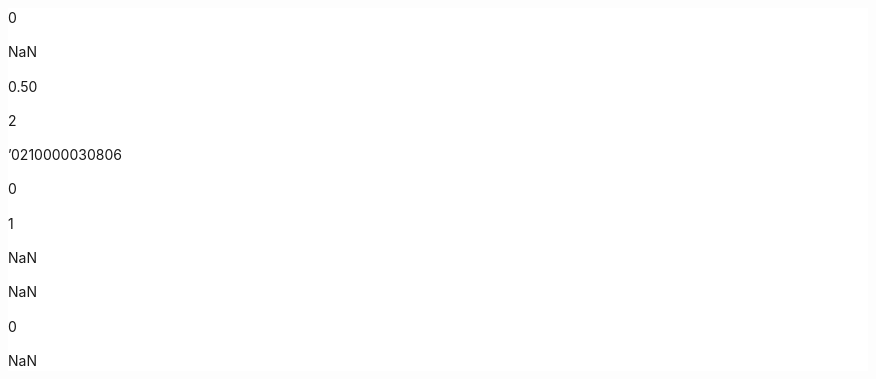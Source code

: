 0

</td>

<td style="text-align:right;">

NaN

</td>

<td style="text-align:right;">

0.50

</td>

<td style="text-align:right;">

2

</td>

</tr>

<tr>

<td style="text-align:left;">

’0210000030806

</td>

<td style="text-align:right;">

0

</td>

<td style="text-align:right;">

1

</td>

<td style="text-align:right;">

NaN

</td>

<td style="text-align:right;">

NaN

</td>

<td style="text-align:right;">

0

</td>

<td style="text-align:right;">

NaN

------------------------------------------------------------------------

Exercise prompt:
Output the records above exactly as written, but leave out the pictures.

Response box:
Source code

: 0

</td>

<td style="text-align:right;">

NaN

</td>

<td style="text-align:right;">

0.50

</td>

<td style="text-align:right;">

2

</td>

</tr>

<tr>

<td style="text-align:left;">

’0210000030806

</td>

<td style="text-align:right;">

0

</td>

<td style="text-align:right;">

1

</td>

<td style="text-align:right;">

NaN

</td>

<td style="text-align:right;">

NaN

</td>

<td style="text-align:right;">

0

</td>

<td style="text-align:right;">

NaN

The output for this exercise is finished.